Root canal treatment vs extraction

Root canal treatment vs extraction

Root canal treatment vs straight extraction

When we decide whether root canal treatment is better than straight extraction, we assess how important that tooth is for the patient. We assess whether or not the patient is able to keep that tooth clean.

If it’s a less important tooth and the patient is struggling to keep it clean, we’d be concerned about the expense of root canal treatment, and possibly a crown. The sad fact is that the tooth might end up failing anyway. But in general, root canal is a far better option than extraction.

The root canal is the space inside the tooth containing the pulp. The tooth has three broad layers. The enamel is on the outside and that’s the hardest layer. The layer inside that is called dentine. It is still very hard but it’s a little softer than the enamel.
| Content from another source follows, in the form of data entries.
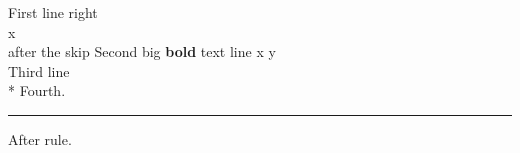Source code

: \documentclass{article}
\begin{document}
First line \hfill right\\ \hfil x\\[3pt] after the skip
Second {\large big \textbf{bold} text} line \quad x \qquad y\\[6pt]
Third line\\*
Fourth.

\vspace{8pt}
\hrule
\vspace{8pt}
After rule.
\end{document}
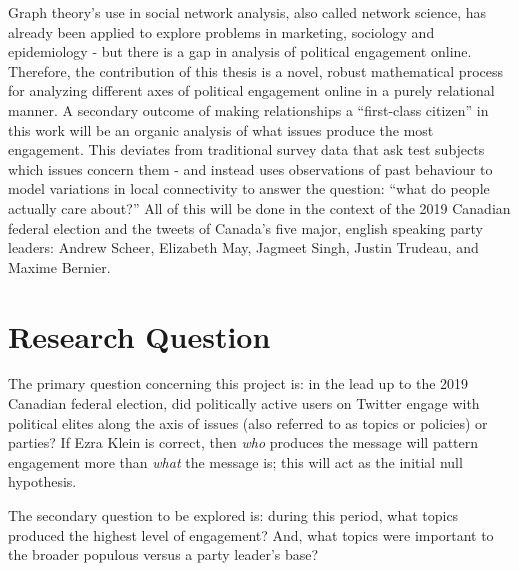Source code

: Graph theory’s use in social network analysis, also called network science, has already been applied to explore problems in marketing, sociology and epidemiology - but there is a gap in analysis of political engagement online. Therefore, the contribution of this thesis is a novel, robust mathematical process for analyzing different axes of political engagement online in a purely relational manner. A secondary outcome of making relationships a “first-class citizen” in this work will be an organic analysis of what issues produce the most engagement. This deviates from traditional survey data that ask test subjects which issues concern them - and instead uses observations of past behaviour to model variations in local connectivity to answer the question: “what do people actually care about?” All of this will be done in the context of the 2019 Canadian federal election and the tweets of Canada's five major, english speaking party leaders: Andrew Scheer, Elizabeth May, Jagmeet Singh, Justin Trudeau, and Maxime Bernier. 

\section{Research Question}

The primary question concerning this project is: in the lead up to the 2019 Canadian federal election, did politically active users on Twitter engage with political elites along the axis of issues (also referred to as topics or policies) or parties? If Ezra Klein is correct, then \emph{who} produces the message will pattern engagement more than \emph{what} the message is; this will act as the initial null hypothesis. 

The secondary question to be explored is: during this period, what topics produced the highest level of engagement? And, what topics were important to the broader populous versus a party leader’s base?

%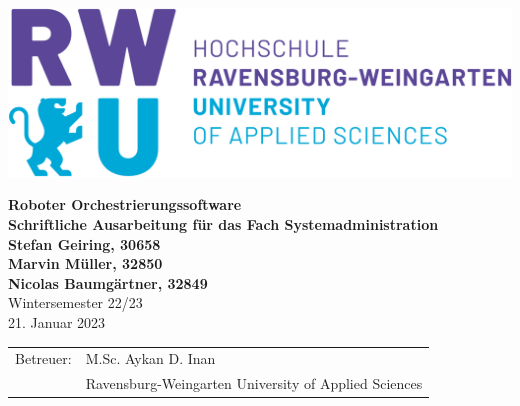 \pagestyle{empty}



\begin{center}


\vspace*{2cm}
\includegraphics[scale=0.15]{imgs/rwu_logo.png}
\vspace*{3cm}

\huge
\textbf{Roboter Orchestrierungssoftware}\\
\Large
\vspace*{2cm}
\noindent \textbf{Schriftliche Ausarbeitung für das Fach Systemadministration}\\
\vspace*{0.5cm}
\noindent \textbf{Stefan Geiring, 30658}\\
\noindent \textbf{Marvin Müller, 32850}\\
\noindent \textbf{Nicolas Baumgärtner, 32849}\\
\vspace*{0.5cm}
Wintersemester 22/23\\
\normalsize 
21. Januar 2023
\vspace*{2cm}
\end{center}


\vspace*{4.5cm}
\begin{tabular}{ll}
Betreuer: & M.Sc. Aykan D. Inan \\
 & Ravensburg-Weingarten University of Applied Sciences\\
\end{tabular}

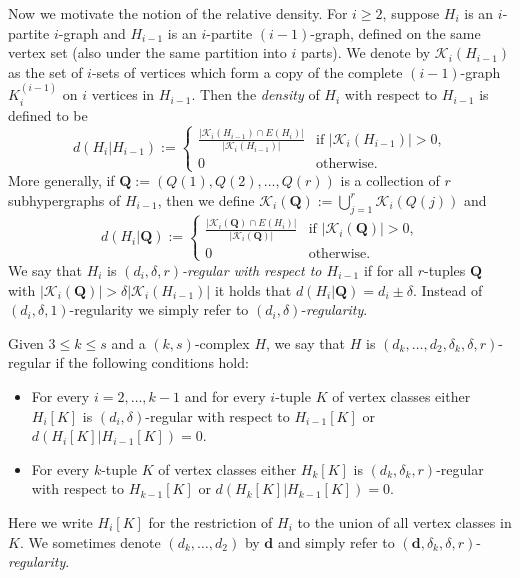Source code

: \documentclass[11pt, reqno]{amsart}    	%
\theoremstyle{definition}
\numberwithin{equation}{section}
\begin{document}
	Now we motivate the notion of the relative density.
	For $i \geq 2$, suppose $H_i$ is an $i$-partite $i$-graph and $H_{i-1}$ is an $i$-partite $(i-1)$-graph, defined on the same vertex set (also under the same partition into $i$ parts). 
	We denote by $\mathcal{K}_i(H_{i-1})$ as the set of $i$-sets of vertices which form a copy of the complete $(i-1)$-graph $K^{(i-1)}_i$ on $i$ vertices in $H_{i-1}$. Then the \emph{density} of $H_i$ with respect to $H_{i-1}$ is defined to be
	\[ d(H_i|H_{i-1}):=\begin{cases}
		\frac{|\mathcal{K}_i(H_{i-1})\cap E(H_i)|}{|\mathcal{K}_i(H_{i-1})|} & \text{if $|\mathcal{K}_i(H_{i-1})|>0$,} \\
		0 & \text{otherwise.}
	\end{cases}
	\]
	More generally, if $\mathbf{Q} := (Q(1), Q(2),\dots, Q(r))$ is a collection of $r$ subhypergraphs of $H_{i-1}$, then we define $\mathcal{K}_i(\mathbf{Q}):= \bigcup^r_{j=1}\mathcal{K}_i(Q(j))$ and
	\[ d(H_i|\mathbf{Q}):=\begin{cases}
		\frac{|\mathcal{K}_i(\mathbf{Q})\cap E(H_i)|}{|\mathcal{K}_i(\mathbf{Q})|} & \text{if $|\mathcal{K}_i(\mathbf{Q})|>0$,} \\
		0 & \text{otherwise.}
	\end{cases}
	\]
	We say that $H_i$ is \emph{$(d_i, \delta, r)$-regular with respect to $H_{i-1}$} if for all $r$-tuples $\mathbf{Q}$ with $|\mathcal{K}_i(\mathbf{Q})| > \delta|\mathcal{K}_i(H_{i-1})|$ it holds that $d(H_i|\mathbf{Q}) = d_i \pm \delta$. Instead of $(d_i, \delta, 1)$-regularity we simply refer to $(d_i, \delta)$-\emph{regularity}.
	
	Given $3 \leq k \leq s$ and a $(k, s)$-complex $H$, we say that $H$ is $(d_k, \dots , d_2, \delta_k, \delta, r)$-regular if the following conditions hold:\vspace{3mm}
	
	\begin{itemize}
		\item For every $i = 2, \dots , k-1$ and for every $i$-tuple $K$ of vertex classes either $H_i[K]$ is $(d_i, \delta)$-regular with respect to $H_{i-1}[K]$ or $d(H_i[K]|H_{i-1}[K]) = 0$.
		\item For every $k$-tuple $K$ of vertex classes either $H_k[K]$ is $(d_k, \delta_k, r)$-regular with respect to $H_{k-1}[K]$ or $d(H_k[K]|H_{k-1}[K]) = 0$.
	\end{itemize}
	\vspace{3mm}
	Here we write $H_i[K]$ for the restriction of $H_i$ to the union of all vertex classes in $K$. We sometimes denote $(d_k, \dots , d_2)$ by $\mathbf{d}$ and simply refer to $(\mathbf{d}, \delta_k, \delta, r)$-\emph{regularity}.
	
\end{document}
The dentine conducts some sensations back to the innermost layer, which is the pulp of the tooth. The pulp is a soft tissue that conducts feeling. It does not, strictly speak, contain nerves but it creates sensations of hot, cold and pressure

Pulp also contains blood vessels that keep the tooth alive by keeping it moist and hydrated.

Cleaning out that dead tissue

If that tissue is damaged, it dies. The damage is typically caused by bacteria entering the tooth as a result of decay, or from trauma like falling off a bike or whacking your mouth on the edge of a trampoline. On occasion, constant grinding of teeth can also cause the same issue.

Once the tissue dies, it tends to lead to infection and pain, so we need to clean out that dead tissue. This process is what’s known as root canal treatment.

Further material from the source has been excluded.